TASK OBJECTIVE:
Return each line of the data below that contains the string "https".

ENTRIES SUPPLIED:
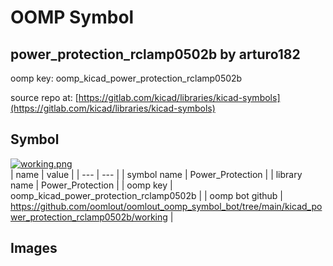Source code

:# OOMP Symbol  
## power_protection_rclamp0502b  by arturo182  
  
oomp key: oomp_kicad_power_protection_rclamp0502b  
  
source repo at: [https://gitlab.com/kicad/libraries/kicad-symbols](https://gitlab.com/kicad/libraries/kicad-symbols)  
## Symbol  
  
[![working.png](working_600.png)](working.png)  
| name | value | 
| --- | --- | 
| symbol name | Power_Protection | 
| library name | Power_Protection | 
| oomp key | oomp_kicad_power_protection_rclamp0502b | 
| oomp bot github | https://github.com/oomlout/oomlout_oomp_symbol_bot/tree/main/kicad_power_protection_rclamp0502b/working | 
## Images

EXERCISE RESULT:
source repo at: [https://gitlab.com/kicad/libraries/kicad-symbols](https://gitlab.com/kicad/libraries/kicad-symbols)  
| oomp bot github | https://github.com/oomlout/oomlout_oomp_symbol_bot/tree/main/kicad_power_protection_rclamp0502b/working | 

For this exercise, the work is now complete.